Malware Classification And Visualization Based On Behavior Analysis

Recently, the rapidly development of the Internet has brought people a lot of convenience, the network information security problems have cropped up more and more. Malicious code is a major factor endanger network security, the type and quantity of malicious code surge not only bring economic losses to the average user, but also began to threaten the security of the country.

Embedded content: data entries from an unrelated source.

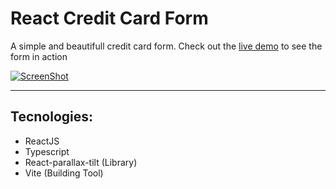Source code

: # React Credit Card Form

A simple and beautifull credit card form. Check out the [live demo](https://matiasnetto.github.io/react-credit-card-form) to see the form in action

[![ScreenShot](/src/Common/Assets/Preview.gif)](https://github.com/MatiasNetto/react-credit-card-form)

---

## Tecnologies:

- ReactJS
- Typescript
- React-parallax-tilt (Library)
- Vite (Building Tool)
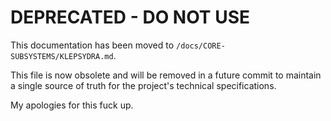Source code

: 
# DEPRECATED - DO NOT USE

This documentation has been moved to `/docs/CORE-SUBSYSTEMS/KLEPSYDRA.md`.

This file is now obsolete and will be removed in a future commit to maintain a single source of truth for the project's technical specifications.

My apologies for this fuck up.

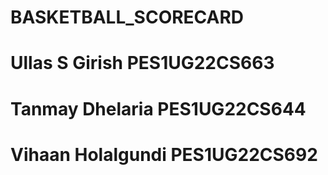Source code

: # BASKETBALL_SCORECARD
 
# Ullas S Girish PES1UG22CS663
# Tanmay Dhelaria PES1UG22CS644
# Vihaan Holalgundi PES1UG22CS692
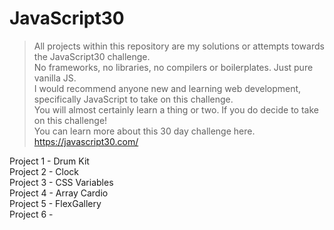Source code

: # JavaScript30

>All projects within this repository are my solutions or attempts towards the JavaScript30 challenge.  
>No frameworks, no libraries, no compilers or boilerplates. Just pure vanilla JS.    
>I would recommend anyone new and learning web development, specifically JavaScript to take on this challenge.  
>You will almost certainly learn a thing or two. If you do decide to take on this challenge!  
>You can learn more about this 30 day challenge here. https://javascript30.com/ 

Project 1 - Drum Kit  
Project 2 - Clock  
Project 3 - CSS Variables  
Project 4 - Array Cardio  
Project 5 - FlexGallery  
Project 6 - 
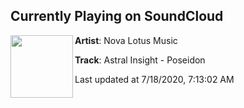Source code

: ## Currently Playing on SoundCloud

[<img align="left" width="100" src="https://i1.sndcdn.com/artworks-zDI5y9Rn15tP5Rs0-B5WZAw-t50x50.jpg">](https://soundcloud.com/novalotusmusic/astral-insight-poseidon)

**Artist**: Nova Lotus Music 

**Track**: Astral Insight - Poseidon

Last updated at 7/18/2020, 7:13:02 AM
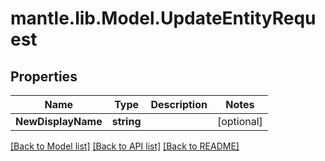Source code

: # mantle.lib.Model.UpdateEntityRequest
## Properties

Name | Type | Description | Notes
------------ | ------------- | ------------- | -------------
**NewDisplayName** | **string** |  | [optional] 

[[Back to Model list]](../README.md#documentation-for-models) [[Back to API list]](../README.md#documentation-for-api-endpoints) [[Back to README]](../README.md)

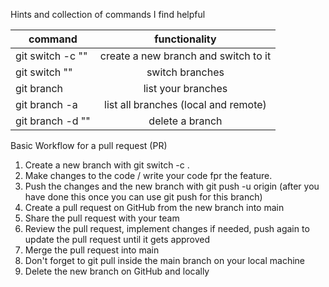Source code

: Hints and collection of commands I find helpful

| command                      |            functionality             |
| ---------------------------- | :----------------------------------: |
| git switch -c "<branchname>" | create a new branch and switch to it |
| git switch "<branchname>"    |           switch branches            |
| git branch                   |          list your branches          |
| git branch -a                | list all branches (local and remote) |
| git branch -d "<branchname>" |           delete a branch            |

Basic Workflow for a pull request (PR)

1. Create a new branch with git switch -c <branchname>.
2. Make changes to the code / write your code fpr the feature.
3. Push the changes and the new branch with git push -u origin <branchname> (after you have done this once you can use git push for this branch)
4. Create a pull request on GitHub from the new branch into main
5. Share the pull request with your team
6. Review the pull request, implement changes if needed, push again to update the pull request until it gets approved
7. Merge the pull request into main
8. Don't forget to git pull inside the main branch on your local machine
9. Delete the new branch on GitHub and locally
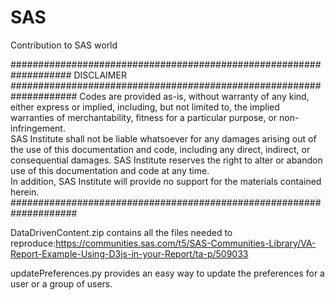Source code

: # SAS
Contribution to SAS world

###################################################################
DISCLAIMER                                                 
####################################################################
Codes are provided as-is, without warranty of any kind, either express or implied, including, but not limited to, the implied warranties of merchantability, fitness for a particular purpose, or non-infringement.     
SAS Institute shall not be liable whatsoever for any damages arising out of the use of this documentation and code, including any direct, indirect, or consequential damages. SAS Institute reserves the right to alter or abandon use of this documentation and code at any time.   
In addition, SAS Institute will provide no support for the materials contained herein.                                
####################################################################

DataDrivenContent.zip contains all the files needed to reproduce:https://communities.sas.com/t5/SAS-Communities-Library/VA-Report-Example-Using-D3js-in-your-Report/ta-p/509033 

updatePreferences.py provides an easy way to update the preferences for a user or a group of users. 
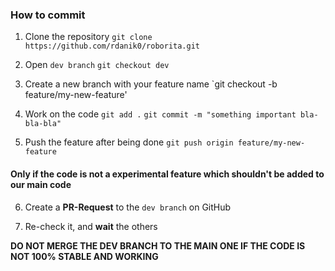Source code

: ### How to commit
1. Clone the repository 
`git clone https://github.com/rdanik0/roborita.git`

2. Open `dev branch`
`git checkout dev`

3. Create a new branch with your feature name
`git checkout -b feature/my-new-feature'

4. Work on the code
`git add .`
`git commit -m "something important bla-bla-bla"`

5. Push the feature after being done
`git push origin feature/my-new-feature`

#### Only if the code is not a experimental feature which shouldn't be added to our main code
6. Create a **PR-Request** to the `dev branch` on GitHub

7. Re-check it, and **wait** the others

**DO NOT MERGE THE DEV BRANCH TO THE MAIN ONE IF THE CODE IS NOT 100% STABLE AND WORKING**  

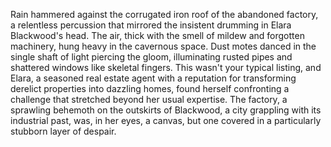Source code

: Rain hammered against the corrugated iron roof of the abandoned factory, a relentless percussion that mirrored the insistent drumming in Elara Blackwood's head.  The air, thick with the smell of mildew and forgotten machinery, hung heavy in the cavernous space.  Dust motes danced in the single shaft of light piercing the gloom, illuminating rusted pipes and shattered windows like skeletal fingers.  This wasn't your typical listing, and Elara, a seasoned real estate agent with a reputation for transforming derelict properties into dazzling homes, found herself confronting a challenge that stretched beyond her usual expertise.  The factory, a sprawling behemoth on the outskirts of Blackwood, a city grappling with its industrial past, was, in her eyes, a canvas, but one covered in a particularly stubborn layer of despair.
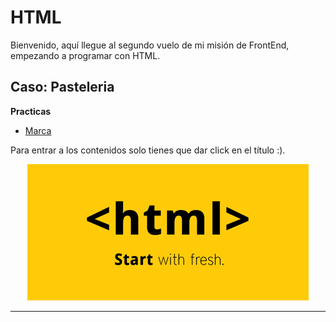 # HTML
Bienvenido, aquí llegue al segundo vuelo de mi misión de FrontEnd, empezando a programar con HTML.
## Caso: Pasteleria 


**Practicas** 
- [Marca](./Marca/Logo.png)

Para entrar a los contenidos solo tienes que dar click en el título :).

<p align="center">
  <img src="Img/gif-html-4.gif"/>
</p>

---
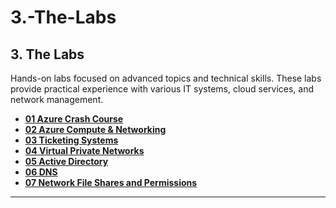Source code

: # 3.-The-Labs

## 3. The Labs
Hands-on labs focused on advanced topics and technical skills. These labs provide practical experience with various IT systems, cloud services, and network management.

- **[01 Azure Crash Course](The_Labs/01_Azure_Crash_Course/)**
- **[02 Azure Compute & Networking](The_Labs/02_Azure_Compute_Networking/)**
- **[03 Ticketing Systems](The_Labs/03_Ticketing_Systems/)**
- **[04 Virtual Private Networks](The_Labs/04_Virtual_Private_Networks/)**
- **[05 Active Directory](The_Labs/05_Active_Directory/)**
- **[06 DNS](The_Labs/06_DNS/)**
- **[07 Network File Shares and Permissions](The_Labs/07_Network_File_Shares_Permissions/)**

---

This paper studies the behavior of malicious code analysis from the perspective of classification, and with the visualization technology assisted analysis of malicious code.Currently, the majority of malicious code based on behavioral analysis studies were analyzed by dynamic monitoring of malicious code, extract malware behavior features.In this paper, from another point of malware behavior analysis of related work, through malware behavior analysis processing, simplified malware behavior analysis feature extraction work on the behavior of malicious code through behavioral data processing, and reporting based on behavior results classify malicious code and malicious code behavior to achieve visual show.(1) Through the honeypot technology and spam trap to collect samples of malicious code, these malicious samples are analysed by automatic analysis platform and generate detail analysis reports. Then combining with kinds of data processing methods, we will process these reports, try to simplify the original behavior analysis report, turning originally bloated text data into corresponding simple digital number. These things we did could reduce the consumption of storage resource and CPU resources greatly.(2) Make malicious code groups classified according to the processing result of behavior analysis reports. We try to use support vector machine that was optimized by using particle swarm algorithm to classify the experiment. The results show that the method has good classification performance under the small sample size, can achieve or exceed the method that using traditional behavioral characteristics.(3) This paper also realizes visualization of malicious code behavior through the reports. This visualization uses the treemap method and implements Slice-and-dice treemap layout algorithm. Visualization technology and malicious code analysis technology are combined to help malware analysts to quickly understand the malicious code behavior rules, and will assist the malicious code classification.